▸ TASK MATERIAL:
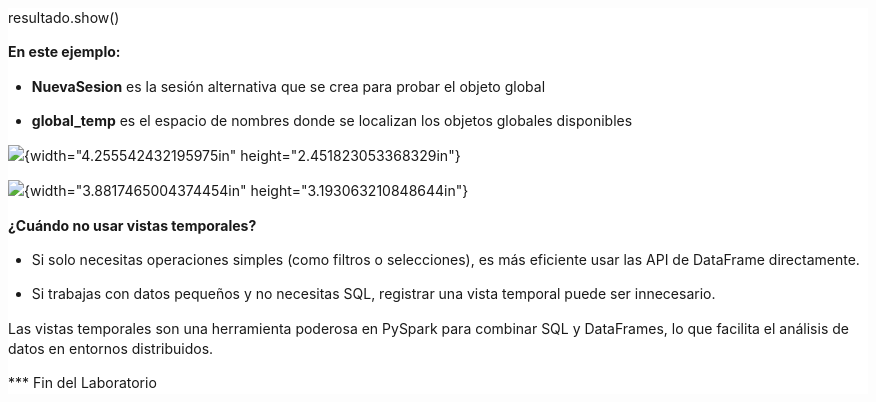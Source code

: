 resultado.show()

**En este ejemplo:**

-   **NuevaSesion** es la sesión alternativa que se crea para probar el
    objeto global

-   **global_temp** es el espacio de nombres donde se localizan los
    objetos globales disponibles

![](./media/image15.png){width="4.255542432195975in"
height="2.451823053368329in"}

![](./media/image16.png){width="3.8817465004374454in"
height="3.193063210848644in"}

**¿Cuándo no usar vistas temporales?**

-   Si solo necesitas operaciones simples (como filtros o selecciones),
    es más eficiente usar las API de DataFrame directamente.

-   Si trabajas con datos pequeños y no necesitas SQL, registrar una
    vista temporal puede ser innecesario.

Las vistas temporales son una herramienta poderosa en PySpark para
combinar SQL y DataFrames, lo que facilita el análisis de datos en
entornos distribuidos.

\*\*\* Fin del Laboratorio
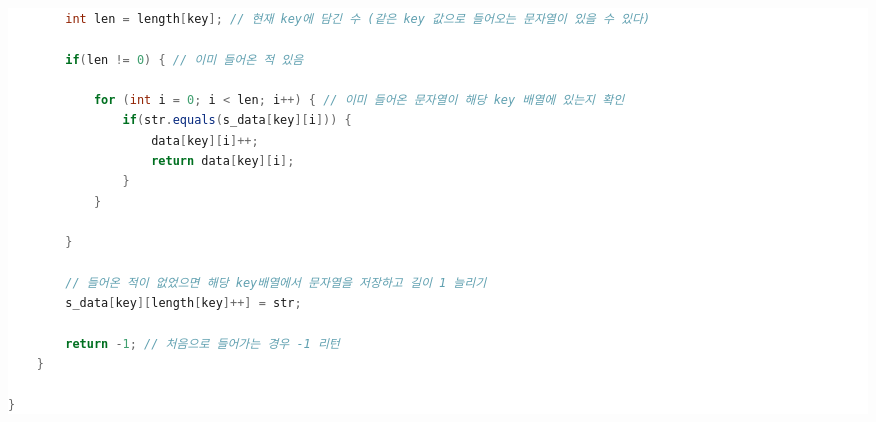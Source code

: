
 ```java
		int len = length[key]; // 현재 key에 담긴 수 (같은 key 값으로 들어오는 문자열이 있을 수 있다)
		
		if(len != 0) { // 이미 들어온 적 있음
			
			for (int i = 0; i < len; i++) { // 이미 들어온 문자열이 해당 key 배열에 있는지 확인
				if(str.equals(s_data[key][i])) {
					data[key][i]++;
					return data[key][i];
				}
			}
			
		}
		
		// 들어온 적이 없었으면 해당 key배열에서 문자열을 저장하고 길이 1 늘리기
		s_data[key][length[key]++] = str;

		return -1; // 처음으로 들어가는 경우 -1 리턴
	}

}
```

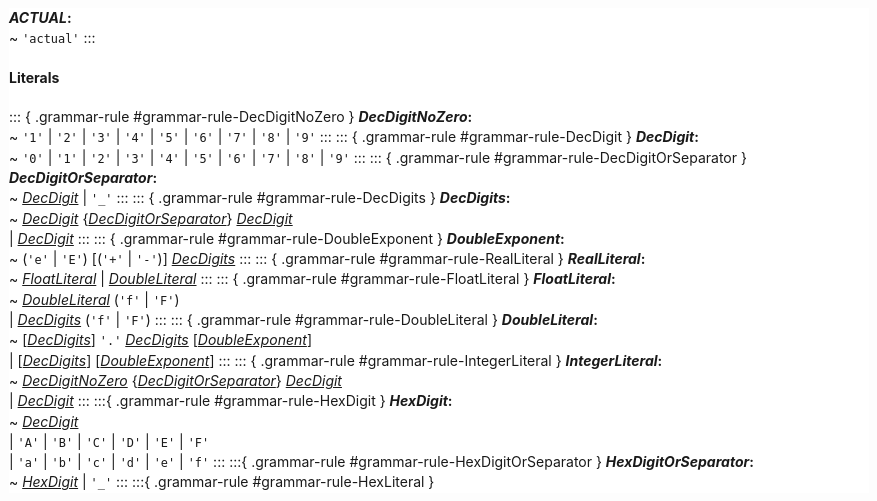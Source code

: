 **_ACTUAL_:**  
  ~ `'actual'`
:::

#### Literals

::: { .grammar-rule #grammar-rule-DecDigitNoZero }
**_DecDigitNoZero_:**  
  ~ `'1'` | `'2'` | `'3'` | `'4'` | `'5'` | `'6'` | `'7'` | `'8'` | `'9'`
:::
::: { .grammar-rule #grammar-rule-DecDigit }
**_DecDigit_:**  
  ~ `'0'` | `'1'` | `'2'` | `'3'` | `'4'` | `'5'` | `'6'` | `'7'` | `'8'` | `'9'`
:::
::: { .grammar-rule #grammar-rule-DecDigitOrSeparator }
**_DecDigitOrSeparator_:**  
  ~ [_DecDigit_](#grammar-rule-DecDigit) | `'_'`
:::
::: { .grammar-rule #grammar-rule-DecDigits }
**_DecDigits_:**  
  ~ [_DecDigit_](#grammar-rule-DecDigit) {[_DecDigitOrSeparator_](#grammar-rule-DecDigitOrSeparator)} [_DecDigit_](#grammar-rule-DecDigit)  
  | [_DecDigit_](#grammar-rule-DecDigit)
:::
::: { .grammar-rule #grammar-rule-DoubleExponent }
**_DoubleExponent_:**  
  ~ (`'e'` | `'E'`) [(`'+'` | `'-'`)] [_DecDigits_](#grammar-rule-DecDigits)
:::
::: { .grammar-rule #grammar-rule-RealLiteral }
**_RealLiteral_:**  
  ~ [_FloatLiteral_](#grammar-rule-FloatLiteral) | [_DoubleLiteral_](#grammar-rule-DoubleLiteral)
:::
::: { .grammar-rule #grammar-rule-FloatLiteral }
**_FloatLiteral_:**  
  ~ [_DoubleLiteral_](#grammar-rule-DoubleLiteral) (`'f'` | `'F'`)  
  | [_DecDigits_](#grammar-rule-DecDigits) (`'f'` | `'F'`)
:::
::: { .grammar-rule #grammar-rule-DoubleLiteral }
**_DoubleLiteral_:**  
  ~ [[_DecDigits_](#grammar-rule-DecDigits)] `'.'` [_DecDigits_](#grammar-rule-DecDigits) [[_DoubleExponent_](#grammar-rule-DoubleExponent)]  
  | [[_DecDigits_](#grammar-rule-DecDigits)] [[_DoubleExponent_](#grammar-rule-DoubleExponent)]
:::
::: { .grammar-rule #grammar-rule-IntegerLiteral }
**_IntegerLiteral_:**  
  ~ [_DecDigitNoZero_](#grammar-rule-DecDigitNoZero) {[_DecDigitOrSeparator_](#grammar-rule-DecDigitOrSeparator)} [_DecDigit_](#grammar-rule-DecDigit)  
  | [_DecDigit_](#grammar-rule-DecDigit)
:::
:::{ .grammar-rule #grammar-rule-HexDigit }
**_HexDigit_:**  
  ~  [_DecDigit_](#grammar-rule-DecDigit)   
  | `'A'` | `'B'` | `'C'` | `'D'` | `'E'` | `'F'`   
  | `'a'` | `'b'` | `'c'` | `'d'` | `'e'` | `'f'`
:::
:::{ .grammar-rule #grammar-rule-HexDigitOrSeparator }
**_HexDigitOrSeparator_:**  
  ~  [_HexDigit_](#grammar-rule-HexDigit) | `'_'`
:::
:::{ .grammar-rule #grammar-rule-HexLiteral }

▸ EXERCISE DIRECTIONS:
Filter the entries by the string "datos" and copy each matching line.

▸ WRITTEN SOLUTION:
-   Si trabajas con datos pequeños y no necesitas SQL, registrar una
combinar SQL y DataFrames, lo que facilita el análisis de datos en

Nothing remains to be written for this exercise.